DIRECTIONS FOR THIS TASK -> Report all lines below with the word "procesamiento".

Start of Block

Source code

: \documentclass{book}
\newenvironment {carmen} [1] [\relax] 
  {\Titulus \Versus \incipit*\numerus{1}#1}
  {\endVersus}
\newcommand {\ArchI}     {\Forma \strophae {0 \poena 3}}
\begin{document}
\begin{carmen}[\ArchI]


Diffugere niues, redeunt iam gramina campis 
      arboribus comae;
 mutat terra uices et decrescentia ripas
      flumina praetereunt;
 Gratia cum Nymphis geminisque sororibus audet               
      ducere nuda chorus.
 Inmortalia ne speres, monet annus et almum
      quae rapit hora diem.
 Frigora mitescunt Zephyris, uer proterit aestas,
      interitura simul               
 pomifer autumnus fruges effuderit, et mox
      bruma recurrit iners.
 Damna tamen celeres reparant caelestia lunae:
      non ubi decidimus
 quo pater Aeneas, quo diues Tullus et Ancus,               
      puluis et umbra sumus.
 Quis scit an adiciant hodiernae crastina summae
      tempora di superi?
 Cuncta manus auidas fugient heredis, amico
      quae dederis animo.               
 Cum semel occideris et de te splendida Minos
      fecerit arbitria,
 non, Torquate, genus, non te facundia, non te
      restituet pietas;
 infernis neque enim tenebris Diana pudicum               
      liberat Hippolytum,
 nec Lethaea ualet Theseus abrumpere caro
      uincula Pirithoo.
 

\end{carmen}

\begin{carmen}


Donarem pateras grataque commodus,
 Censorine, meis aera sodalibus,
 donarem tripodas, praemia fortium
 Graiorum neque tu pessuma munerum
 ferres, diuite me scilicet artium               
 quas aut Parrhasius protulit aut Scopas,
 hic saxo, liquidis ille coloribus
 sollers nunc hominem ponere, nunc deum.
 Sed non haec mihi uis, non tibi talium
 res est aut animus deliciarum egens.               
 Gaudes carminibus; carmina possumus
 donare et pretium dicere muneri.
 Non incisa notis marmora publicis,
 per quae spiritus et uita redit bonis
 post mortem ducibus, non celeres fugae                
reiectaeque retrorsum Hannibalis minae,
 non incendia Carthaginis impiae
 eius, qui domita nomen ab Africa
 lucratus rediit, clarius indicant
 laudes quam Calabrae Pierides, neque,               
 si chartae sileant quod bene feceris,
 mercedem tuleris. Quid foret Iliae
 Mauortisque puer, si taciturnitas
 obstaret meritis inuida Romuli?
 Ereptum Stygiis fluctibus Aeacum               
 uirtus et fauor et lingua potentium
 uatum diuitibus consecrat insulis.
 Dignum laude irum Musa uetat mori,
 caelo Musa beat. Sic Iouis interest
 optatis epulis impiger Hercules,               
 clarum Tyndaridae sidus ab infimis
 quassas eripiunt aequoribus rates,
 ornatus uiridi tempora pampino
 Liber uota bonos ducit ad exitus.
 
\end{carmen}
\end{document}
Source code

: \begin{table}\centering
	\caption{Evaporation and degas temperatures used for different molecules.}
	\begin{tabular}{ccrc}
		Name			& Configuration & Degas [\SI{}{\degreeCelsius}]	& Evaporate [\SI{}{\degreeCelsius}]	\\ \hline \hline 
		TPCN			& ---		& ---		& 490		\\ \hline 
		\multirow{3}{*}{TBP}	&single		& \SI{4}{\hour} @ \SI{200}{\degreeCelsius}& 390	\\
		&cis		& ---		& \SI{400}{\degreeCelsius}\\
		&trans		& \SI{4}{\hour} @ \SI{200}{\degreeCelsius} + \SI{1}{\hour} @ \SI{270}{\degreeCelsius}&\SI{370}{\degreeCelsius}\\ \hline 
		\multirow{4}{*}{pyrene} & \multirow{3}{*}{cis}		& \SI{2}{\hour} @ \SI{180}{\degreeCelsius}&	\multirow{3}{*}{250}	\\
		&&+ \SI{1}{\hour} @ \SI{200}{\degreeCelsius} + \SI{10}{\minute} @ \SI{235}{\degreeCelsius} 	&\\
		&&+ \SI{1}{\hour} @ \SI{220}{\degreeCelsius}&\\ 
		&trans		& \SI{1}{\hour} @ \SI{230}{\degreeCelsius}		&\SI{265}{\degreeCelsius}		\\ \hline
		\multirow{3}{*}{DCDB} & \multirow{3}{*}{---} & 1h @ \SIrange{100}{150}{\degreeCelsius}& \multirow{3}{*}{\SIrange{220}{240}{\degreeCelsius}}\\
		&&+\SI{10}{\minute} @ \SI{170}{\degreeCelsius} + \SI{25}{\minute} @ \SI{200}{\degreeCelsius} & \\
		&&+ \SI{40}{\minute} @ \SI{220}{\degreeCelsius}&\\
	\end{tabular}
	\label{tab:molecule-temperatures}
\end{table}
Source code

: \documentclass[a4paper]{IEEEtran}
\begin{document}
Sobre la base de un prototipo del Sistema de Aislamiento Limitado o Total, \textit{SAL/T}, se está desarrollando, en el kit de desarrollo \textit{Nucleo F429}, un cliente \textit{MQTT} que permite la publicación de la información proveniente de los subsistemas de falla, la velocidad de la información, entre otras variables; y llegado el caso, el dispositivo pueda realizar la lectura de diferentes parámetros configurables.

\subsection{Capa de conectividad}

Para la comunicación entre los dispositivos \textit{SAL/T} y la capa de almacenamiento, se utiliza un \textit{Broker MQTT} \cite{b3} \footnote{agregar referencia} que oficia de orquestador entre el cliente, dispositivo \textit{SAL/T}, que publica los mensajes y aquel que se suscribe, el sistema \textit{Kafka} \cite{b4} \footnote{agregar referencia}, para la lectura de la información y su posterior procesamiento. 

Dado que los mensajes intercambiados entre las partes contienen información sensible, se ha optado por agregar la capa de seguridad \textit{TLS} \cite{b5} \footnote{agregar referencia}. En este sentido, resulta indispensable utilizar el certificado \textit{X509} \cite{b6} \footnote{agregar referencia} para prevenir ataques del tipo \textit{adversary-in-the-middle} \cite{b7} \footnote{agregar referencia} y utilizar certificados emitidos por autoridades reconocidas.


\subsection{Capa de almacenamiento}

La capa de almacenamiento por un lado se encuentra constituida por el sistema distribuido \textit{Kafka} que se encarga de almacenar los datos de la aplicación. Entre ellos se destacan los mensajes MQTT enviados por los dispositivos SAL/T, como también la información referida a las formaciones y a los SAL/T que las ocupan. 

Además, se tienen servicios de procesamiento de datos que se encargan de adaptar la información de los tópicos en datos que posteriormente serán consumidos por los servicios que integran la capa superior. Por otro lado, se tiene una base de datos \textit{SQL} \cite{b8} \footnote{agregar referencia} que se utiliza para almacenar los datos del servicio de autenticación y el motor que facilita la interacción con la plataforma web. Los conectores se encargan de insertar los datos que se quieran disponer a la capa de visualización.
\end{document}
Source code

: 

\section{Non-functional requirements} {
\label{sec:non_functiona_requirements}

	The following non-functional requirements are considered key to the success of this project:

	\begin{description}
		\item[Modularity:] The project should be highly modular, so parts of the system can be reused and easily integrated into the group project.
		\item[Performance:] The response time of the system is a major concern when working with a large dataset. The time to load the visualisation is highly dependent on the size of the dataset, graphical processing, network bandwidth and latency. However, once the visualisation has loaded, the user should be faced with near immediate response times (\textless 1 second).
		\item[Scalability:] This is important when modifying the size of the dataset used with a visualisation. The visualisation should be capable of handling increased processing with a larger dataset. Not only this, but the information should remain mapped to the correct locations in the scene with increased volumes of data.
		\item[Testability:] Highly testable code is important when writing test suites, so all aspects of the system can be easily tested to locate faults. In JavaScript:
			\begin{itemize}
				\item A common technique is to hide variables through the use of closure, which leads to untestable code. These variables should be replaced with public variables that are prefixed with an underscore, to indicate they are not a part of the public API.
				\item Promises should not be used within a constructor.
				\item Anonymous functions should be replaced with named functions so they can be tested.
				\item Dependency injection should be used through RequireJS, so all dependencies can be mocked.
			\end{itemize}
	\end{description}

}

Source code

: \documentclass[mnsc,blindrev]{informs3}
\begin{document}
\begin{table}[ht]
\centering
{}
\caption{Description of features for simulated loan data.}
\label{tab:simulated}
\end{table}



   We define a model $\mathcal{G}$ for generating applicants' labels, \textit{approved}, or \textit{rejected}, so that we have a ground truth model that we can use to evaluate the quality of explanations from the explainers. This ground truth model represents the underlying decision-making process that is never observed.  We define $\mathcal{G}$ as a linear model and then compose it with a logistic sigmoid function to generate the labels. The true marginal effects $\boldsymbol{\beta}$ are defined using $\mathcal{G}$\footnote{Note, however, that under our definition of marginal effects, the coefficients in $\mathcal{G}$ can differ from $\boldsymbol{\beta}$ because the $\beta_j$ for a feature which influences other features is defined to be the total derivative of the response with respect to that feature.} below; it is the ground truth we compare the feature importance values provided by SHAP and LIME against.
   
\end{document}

End of Block

SOLUTION ->
Para la comunicación entre los dispositivos \textit{SAL/T} y la capa de almacenamiento, se utiliza un \textit{Broker MQTT} \cite{b3} \footnote{agregar referencia} que oficia de orquestador entre el cliente, dispositivo \textit{SAL/T}, que publica los mensajes y aquel que se suscribe, el sistema \textit{Kafka} \cite{b4} \footnote{agregar referencia}, para la lectura de la información y su posterior procesamiento. 
Además, se tienen servicios de procesamiento de datos que se encargan de adaptar la información de los tópicos en datos que posteriormente serán consumidos por los servicios que integran la capa superior. Por otro lado, se tiene una base de datos \textit{SQL} \cite{b8} \footnote{agregar referencia} que se utiliza para almacenar los datos del servicio de autenticación y el motor que facilita la interacción con la plataforma web. Los conectores se encargan de insertar los datos que se quieran disponer a la capa de visualización.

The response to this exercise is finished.